I would be interested in contact details of anyone who is active in the area of pigeon rescue, especially if they may be able to help me mount a fight against the proposed changes to the tenancy agreement.

If this goes through, I am afraid I will not be able to stay in London, I will have to move. If I stay in London I will not be able to stop myself trying to help wounded pigeons and I will lose everything. Me and the pigeons will end up keeping each other company on the streets.

Brian.


----------



## longlive_pigeon (Aug 17, 2012)

Yes the signs are very troublesome...They will stir up people's hatred towards pigeons....Even for those who do not use to be hostile to the pigeons, once they see the sign their perception will be affected. My friends use to destroy those signs...If it is made of paper, tear it off. If metal, use a saw. Though they risk the charge of vandalism, removing the signs really seems help reduce no. of complaints, hence reducing the pressure on the departments to take action to stop feeding. 

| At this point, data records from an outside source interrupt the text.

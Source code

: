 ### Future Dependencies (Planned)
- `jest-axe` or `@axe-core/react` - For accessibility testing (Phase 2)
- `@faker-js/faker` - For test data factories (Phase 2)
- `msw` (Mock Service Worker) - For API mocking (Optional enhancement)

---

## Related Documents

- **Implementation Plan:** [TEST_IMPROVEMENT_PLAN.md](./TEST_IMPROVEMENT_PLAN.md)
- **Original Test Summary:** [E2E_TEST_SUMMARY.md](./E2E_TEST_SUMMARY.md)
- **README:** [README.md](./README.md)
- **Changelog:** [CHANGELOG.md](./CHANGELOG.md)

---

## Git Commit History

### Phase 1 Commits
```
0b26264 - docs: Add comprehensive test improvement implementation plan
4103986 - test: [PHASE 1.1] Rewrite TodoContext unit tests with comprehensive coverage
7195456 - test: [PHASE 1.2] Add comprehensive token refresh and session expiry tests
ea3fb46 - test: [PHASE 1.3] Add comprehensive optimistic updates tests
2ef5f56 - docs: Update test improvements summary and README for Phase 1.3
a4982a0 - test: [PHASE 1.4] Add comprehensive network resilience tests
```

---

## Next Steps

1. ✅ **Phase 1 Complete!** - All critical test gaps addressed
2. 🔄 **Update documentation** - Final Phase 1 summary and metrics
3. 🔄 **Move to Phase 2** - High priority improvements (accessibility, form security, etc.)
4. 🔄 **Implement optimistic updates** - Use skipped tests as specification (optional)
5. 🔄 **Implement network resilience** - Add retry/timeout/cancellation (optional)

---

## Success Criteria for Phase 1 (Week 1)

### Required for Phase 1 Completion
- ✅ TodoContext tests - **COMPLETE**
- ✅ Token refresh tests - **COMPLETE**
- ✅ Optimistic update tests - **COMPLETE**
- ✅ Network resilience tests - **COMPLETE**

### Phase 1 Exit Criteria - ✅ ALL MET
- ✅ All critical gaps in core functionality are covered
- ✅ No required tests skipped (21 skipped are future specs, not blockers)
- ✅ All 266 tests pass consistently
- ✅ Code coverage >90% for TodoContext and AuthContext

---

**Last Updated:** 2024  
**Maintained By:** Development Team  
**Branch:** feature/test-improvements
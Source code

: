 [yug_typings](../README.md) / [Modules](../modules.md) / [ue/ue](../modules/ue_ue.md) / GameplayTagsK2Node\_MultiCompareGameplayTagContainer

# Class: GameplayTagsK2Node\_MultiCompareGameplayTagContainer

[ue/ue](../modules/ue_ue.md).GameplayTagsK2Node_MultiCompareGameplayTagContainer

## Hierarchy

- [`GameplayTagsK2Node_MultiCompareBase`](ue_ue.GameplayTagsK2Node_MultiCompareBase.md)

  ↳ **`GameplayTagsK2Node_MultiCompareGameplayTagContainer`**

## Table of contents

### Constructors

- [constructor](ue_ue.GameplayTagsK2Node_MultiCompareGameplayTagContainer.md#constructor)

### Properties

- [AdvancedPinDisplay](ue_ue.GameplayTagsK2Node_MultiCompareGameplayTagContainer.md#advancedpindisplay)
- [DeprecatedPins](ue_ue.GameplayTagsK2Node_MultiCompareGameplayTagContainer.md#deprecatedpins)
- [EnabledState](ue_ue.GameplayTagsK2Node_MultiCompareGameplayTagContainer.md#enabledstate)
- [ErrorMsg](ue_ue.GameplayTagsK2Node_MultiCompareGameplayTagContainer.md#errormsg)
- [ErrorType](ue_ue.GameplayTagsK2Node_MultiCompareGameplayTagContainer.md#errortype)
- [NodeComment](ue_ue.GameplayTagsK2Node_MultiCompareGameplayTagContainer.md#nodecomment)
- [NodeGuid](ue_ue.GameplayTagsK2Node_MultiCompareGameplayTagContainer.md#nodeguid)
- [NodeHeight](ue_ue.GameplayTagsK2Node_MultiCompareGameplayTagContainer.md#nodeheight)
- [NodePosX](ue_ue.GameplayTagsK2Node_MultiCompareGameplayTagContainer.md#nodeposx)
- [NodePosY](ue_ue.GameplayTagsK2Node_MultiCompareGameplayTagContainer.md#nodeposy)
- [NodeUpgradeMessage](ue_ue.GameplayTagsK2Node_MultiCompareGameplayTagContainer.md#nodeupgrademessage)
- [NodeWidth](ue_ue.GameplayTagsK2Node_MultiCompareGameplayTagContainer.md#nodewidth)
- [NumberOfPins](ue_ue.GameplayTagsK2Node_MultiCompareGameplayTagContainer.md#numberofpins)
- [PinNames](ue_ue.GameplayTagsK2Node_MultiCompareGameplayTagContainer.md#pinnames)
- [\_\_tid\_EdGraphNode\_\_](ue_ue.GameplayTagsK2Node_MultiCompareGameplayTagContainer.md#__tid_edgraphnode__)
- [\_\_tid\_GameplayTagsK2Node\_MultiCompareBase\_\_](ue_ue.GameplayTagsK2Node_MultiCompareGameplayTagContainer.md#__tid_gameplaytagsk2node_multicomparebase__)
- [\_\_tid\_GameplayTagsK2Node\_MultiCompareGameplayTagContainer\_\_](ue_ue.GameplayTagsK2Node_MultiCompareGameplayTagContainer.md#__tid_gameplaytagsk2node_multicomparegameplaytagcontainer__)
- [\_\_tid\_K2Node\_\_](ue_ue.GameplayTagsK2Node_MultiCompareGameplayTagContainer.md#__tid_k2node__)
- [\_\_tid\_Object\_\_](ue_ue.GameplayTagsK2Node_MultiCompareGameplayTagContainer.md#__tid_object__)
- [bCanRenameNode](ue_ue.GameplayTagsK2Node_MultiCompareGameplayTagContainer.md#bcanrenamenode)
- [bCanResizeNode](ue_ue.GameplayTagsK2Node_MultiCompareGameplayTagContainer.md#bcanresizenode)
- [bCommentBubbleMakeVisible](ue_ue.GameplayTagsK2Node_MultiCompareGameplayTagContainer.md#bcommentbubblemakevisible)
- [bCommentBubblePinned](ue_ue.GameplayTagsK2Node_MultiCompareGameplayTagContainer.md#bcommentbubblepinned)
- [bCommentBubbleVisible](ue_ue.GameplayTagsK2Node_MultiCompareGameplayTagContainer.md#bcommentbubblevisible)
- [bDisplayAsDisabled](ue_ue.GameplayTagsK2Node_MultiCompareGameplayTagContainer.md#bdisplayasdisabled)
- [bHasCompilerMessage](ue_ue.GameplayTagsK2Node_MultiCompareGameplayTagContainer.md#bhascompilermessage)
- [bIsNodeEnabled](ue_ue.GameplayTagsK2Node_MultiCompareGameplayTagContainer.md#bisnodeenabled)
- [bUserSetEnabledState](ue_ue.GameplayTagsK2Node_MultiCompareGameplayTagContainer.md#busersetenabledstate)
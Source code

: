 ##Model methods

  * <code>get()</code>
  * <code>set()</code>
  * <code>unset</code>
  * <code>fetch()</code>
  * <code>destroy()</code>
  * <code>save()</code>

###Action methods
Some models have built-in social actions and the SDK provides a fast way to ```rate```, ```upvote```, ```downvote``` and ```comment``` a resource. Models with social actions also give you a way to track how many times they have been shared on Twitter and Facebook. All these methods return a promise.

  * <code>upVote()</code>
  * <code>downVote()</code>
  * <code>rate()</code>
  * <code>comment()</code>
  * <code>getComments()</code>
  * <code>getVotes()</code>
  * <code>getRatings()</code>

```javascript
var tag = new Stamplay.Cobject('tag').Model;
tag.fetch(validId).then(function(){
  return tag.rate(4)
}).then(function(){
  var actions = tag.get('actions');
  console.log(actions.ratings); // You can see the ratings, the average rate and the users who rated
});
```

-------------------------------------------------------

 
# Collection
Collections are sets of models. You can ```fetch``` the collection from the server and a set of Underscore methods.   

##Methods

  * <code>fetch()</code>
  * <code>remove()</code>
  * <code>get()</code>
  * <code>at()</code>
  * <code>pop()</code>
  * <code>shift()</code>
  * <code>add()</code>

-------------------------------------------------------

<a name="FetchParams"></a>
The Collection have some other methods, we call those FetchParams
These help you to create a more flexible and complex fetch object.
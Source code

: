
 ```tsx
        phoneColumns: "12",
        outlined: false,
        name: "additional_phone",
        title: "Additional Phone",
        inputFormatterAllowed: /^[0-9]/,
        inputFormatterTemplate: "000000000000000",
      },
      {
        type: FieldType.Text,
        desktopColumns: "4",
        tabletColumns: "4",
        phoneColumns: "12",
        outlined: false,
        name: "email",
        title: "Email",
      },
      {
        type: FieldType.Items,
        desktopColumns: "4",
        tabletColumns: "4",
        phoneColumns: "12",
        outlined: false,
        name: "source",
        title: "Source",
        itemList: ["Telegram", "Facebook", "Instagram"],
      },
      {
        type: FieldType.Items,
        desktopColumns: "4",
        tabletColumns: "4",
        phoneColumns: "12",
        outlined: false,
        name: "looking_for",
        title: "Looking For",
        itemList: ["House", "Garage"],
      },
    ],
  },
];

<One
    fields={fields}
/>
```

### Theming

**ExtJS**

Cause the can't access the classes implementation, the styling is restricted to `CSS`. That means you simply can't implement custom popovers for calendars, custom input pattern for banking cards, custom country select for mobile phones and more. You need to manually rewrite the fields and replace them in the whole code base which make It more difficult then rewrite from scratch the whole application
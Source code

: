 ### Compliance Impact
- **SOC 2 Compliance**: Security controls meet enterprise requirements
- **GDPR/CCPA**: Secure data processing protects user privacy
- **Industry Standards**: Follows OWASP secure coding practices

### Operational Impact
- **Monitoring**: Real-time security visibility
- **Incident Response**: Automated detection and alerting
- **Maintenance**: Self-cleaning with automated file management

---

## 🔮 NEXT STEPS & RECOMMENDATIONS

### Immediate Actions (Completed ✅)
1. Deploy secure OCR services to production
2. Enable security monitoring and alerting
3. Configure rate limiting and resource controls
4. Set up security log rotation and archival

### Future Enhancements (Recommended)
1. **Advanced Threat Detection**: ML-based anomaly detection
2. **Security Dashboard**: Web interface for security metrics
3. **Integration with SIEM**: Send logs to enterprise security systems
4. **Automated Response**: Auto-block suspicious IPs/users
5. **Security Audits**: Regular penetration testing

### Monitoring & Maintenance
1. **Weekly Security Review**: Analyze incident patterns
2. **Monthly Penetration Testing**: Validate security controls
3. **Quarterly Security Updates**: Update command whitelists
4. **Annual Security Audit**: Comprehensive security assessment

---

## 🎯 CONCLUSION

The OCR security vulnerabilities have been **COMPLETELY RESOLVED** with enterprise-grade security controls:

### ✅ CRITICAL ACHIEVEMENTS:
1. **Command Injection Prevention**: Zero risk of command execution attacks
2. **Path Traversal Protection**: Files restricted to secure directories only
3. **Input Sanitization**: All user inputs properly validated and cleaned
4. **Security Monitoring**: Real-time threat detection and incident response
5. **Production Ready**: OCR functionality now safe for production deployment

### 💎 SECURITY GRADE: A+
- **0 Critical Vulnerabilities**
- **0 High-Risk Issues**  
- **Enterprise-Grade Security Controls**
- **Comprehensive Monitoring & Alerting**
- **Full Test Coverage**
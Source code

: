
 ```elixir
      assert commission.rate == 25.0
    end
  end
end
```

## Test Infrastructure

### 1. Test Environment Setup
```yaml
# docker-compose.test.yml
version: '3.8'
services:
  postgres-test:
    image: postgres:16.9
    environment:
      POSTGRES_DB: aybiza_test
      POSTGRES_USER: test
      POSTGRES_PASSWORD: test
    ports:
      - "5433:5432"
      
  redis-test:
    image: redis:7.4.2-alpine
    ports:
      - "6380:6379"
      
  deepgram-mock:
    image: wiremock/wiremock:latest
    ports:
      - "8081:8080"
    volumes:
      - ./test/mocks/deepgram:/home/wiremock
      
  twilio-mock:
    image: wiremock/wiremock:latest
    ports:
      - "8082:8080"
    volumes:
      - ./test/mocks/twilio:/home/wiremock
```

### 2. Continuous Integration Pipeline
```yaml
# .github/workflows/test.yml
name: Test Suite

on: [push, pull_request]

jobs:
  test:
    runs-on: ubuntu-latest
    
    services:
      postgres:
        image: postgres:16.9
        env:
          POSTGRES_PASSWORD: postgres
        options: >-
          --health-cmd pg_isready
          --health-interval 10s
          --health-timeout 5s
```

The council is really calcuated to invent those terms in the tenant agreement...If they enact a new law, it will be very controversial. But if secretly added in the tenant agreement, few people will notice and thus resistance will be minimal. 'Devil is in the Details'. I have a question. Shouldn't be the tenant agreement remains unchanged once I reside in?! If the agreement can be arbitrarily changed afterwards, it is so unfair to the tenants.... When I moved in, you did not have such rules. If you have such rules at that time, I would not have been moved in... You should not force me to accept those rules that are imposed years after I have moved in...


----------



## Pigeonsill (Jun 21, 2012)

Thank you Longlive_pigeon. I do not know what else to say.


----------



## BHenderson (Sep 8, 2011)

Regarding the rules changed in the London, UK councils, they do have to follow some rules if they want to change the tenancy agreement. One of the rules is they must consult with the tenants. My solicitor has suggested that I complain about the change in the tenancy agreement about pigeons, making it clear that I already have pet pigeons. Pigeon fanciers have been around a long time and we hope they will have to make provision for my pets. The down side is I am likely to be the only one who is complaining about this. I hope there are others who complain also. You cannot even use the 'tenants and residents association'(TRA) because the leaders are on the side of the council so you cannot rely on a fair hearing. I would have liked to spread the word through the TRA, but I do not trust them.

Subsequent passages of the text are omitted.